Was ist es doch ein Privileg in dieser Zeit, an diesem Ort geboren zu sein. Hier zu leben, wo andere sich wünschen zu sein. Der ganze verdrehte Kram.
Ich hatte mich bereits angezogen, sie hatte sich bloß eine Decke umgehangen. Sie lag noch einmal für eine kurze Zeit in meinem Arm, dann ging ich.
Abschied an der Tür. Kurz und Schmerzlos. Türe zu und raus bin ich.
Das Treppenhaus still und verlassen. Meine Schritte darin hallend und fast unangenehm laut. Ich pfeife ein Lied, doch es will nichts Erhebendes heraus.
Erst als ich mit meinem Fahrrad um die Ecke gebogen bin, befreit mich der Abstand, befreit mich das Alleine sein. Fast schön, diese Nacht.
Im Grunde tue ich das bloß um wieder Nähe zu spüren. Um gebraucht zu werden. Um einmal in der Woche den Druck abzulassen ohne gleich im Rausch zu versinken.
Vielleicht sollte ich doch mehr Sport machen. Mal in einen Boxclub gehen.

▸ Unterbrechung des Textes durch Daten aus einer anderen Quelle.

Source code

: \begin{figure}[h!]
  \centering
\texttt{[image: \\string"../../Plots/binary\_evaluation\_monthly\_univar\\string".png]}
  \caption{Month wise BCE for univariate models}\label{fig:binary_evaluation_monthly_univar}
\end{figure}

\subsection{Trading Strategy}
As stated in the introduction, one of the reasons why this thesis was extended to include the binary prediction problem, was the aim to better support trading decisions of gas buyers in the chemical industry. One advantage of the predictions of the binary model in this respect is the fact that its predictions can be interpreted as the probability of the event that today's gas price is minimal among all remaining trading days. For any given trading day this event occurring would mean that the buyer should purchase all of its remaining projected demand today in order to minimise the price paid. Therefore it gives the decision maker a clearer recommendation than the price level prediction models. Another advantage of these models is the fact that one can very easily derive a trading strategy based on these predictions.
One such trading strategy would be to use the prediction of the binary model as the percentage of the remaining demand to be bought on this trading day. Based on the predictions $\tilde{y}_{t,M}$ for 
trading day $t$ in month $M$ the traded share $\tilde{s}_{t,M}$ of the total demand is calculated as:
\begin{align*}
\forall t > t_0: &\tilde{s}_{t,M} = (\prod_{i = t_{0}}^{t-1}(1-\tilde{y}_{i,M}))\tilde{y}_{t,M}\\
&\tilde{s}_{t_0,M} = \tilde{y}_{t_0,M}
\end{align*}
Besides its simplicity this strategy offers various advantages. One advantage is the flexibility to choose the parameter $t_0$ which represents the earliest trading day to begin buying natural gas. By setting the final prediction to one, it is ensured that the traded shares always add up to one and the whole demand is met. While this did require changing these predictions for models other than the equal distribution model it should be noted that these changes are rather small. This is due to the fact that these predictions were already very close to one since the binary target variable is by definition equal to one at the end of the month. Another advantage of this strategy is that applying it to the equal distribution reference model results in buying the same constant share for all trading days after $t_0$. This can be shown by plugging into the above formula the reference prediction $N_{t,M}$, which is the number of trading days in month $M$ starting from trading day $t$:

Es macht Spaß, keine Frage. Es ist entspannt mit ihr. Irgendwie vertraut.
Vertraut wie der Geruch von Tomatensoße.
Nicht die original Italienische. Irgendeine. Die im ersten Moment supermegaklasse ist. Die aber schon beim zweiten Löffel irgendwie die Einzigartigkeit verliert. Die mit jedem Mal schwächer wird, bis sie sich einfach in Luft auflöst.
Suchen wir nicht alle jemanden, bei dem wir einfach nackt sein können? Nicht bloß physisch, sondern so komplett emotional Menschlich. Das Gegenteil davon wäre wohl das, was ich gerade hinter mir habe.

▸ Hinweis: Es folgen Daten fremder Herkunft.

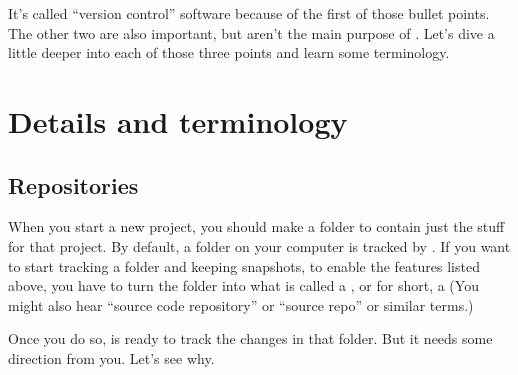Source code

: \documentclass[letterpaper,10pt,english]{jupyterBook}
\begin{document}
\sphinxAtStartPar
It’s called “version control” software because of the first of those bullet points.  The other two are also important, but aren’t the main purpose of .  Let’s dive a little deeper into each of those three points and learn some terminology.


\section{Details and terminology}
\label{\detokenize{chapter-8-version-control:details-and-terminology}}

\subsection{Repositories}
\label{\detokenize{chapter-8-version-control:repositories}}
\sphinxAtStartPar
When you start a new project, you should make a folder to contain just the stuff for that project.  By default, a folder on your computer is  tracked by .  If you want  to start tracking a folder and keeping snapshots, to enable the features listed above, you have to turn the folder into what is called a , or for short, a   (You might also hear “source code repository” or “source repo” or similar terms.)

\sphinxAtStartPar
Once you do so,  is ready to track the changes in that folder.  But it needs some direction from you.  Let’s see why.
\end{document}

Nackt sein, ohne es zu sein. Ein Geheimnis zu bleiben, und es bloß aus Spaß an der Konversation aufzulösen oder zu vertiefen. Nicht weil es nicht anders geht, als völlig offen auf diesen Menschen zuzugehen. Ihm alle Geheimnisse auf die Haut und darunter zu schreiben. Nächtelang zu reden oder zu schweigen. Vielleicht auch mal über Belangloses. Aber nie wirklich. Selbst Schweigen erzählt Geheimnisse, wenn die Ohren die lauschen dafür empfänglich sind.
Nur einmal fliegen. Nur noch einmal. Selbst für einen Augenblick. Wie ein Junkie lechze ich nach dem Kick der Erfüllung durch jemand anderen. Ist das verkehrt?
Alle predigen von Selbstliebe als Grundlage für Nächstenliebe. Versteh ich ja. Aber trotzdem braucht es des Anderen Liebe um das Gefühl des Fliegens vollständig zu machen.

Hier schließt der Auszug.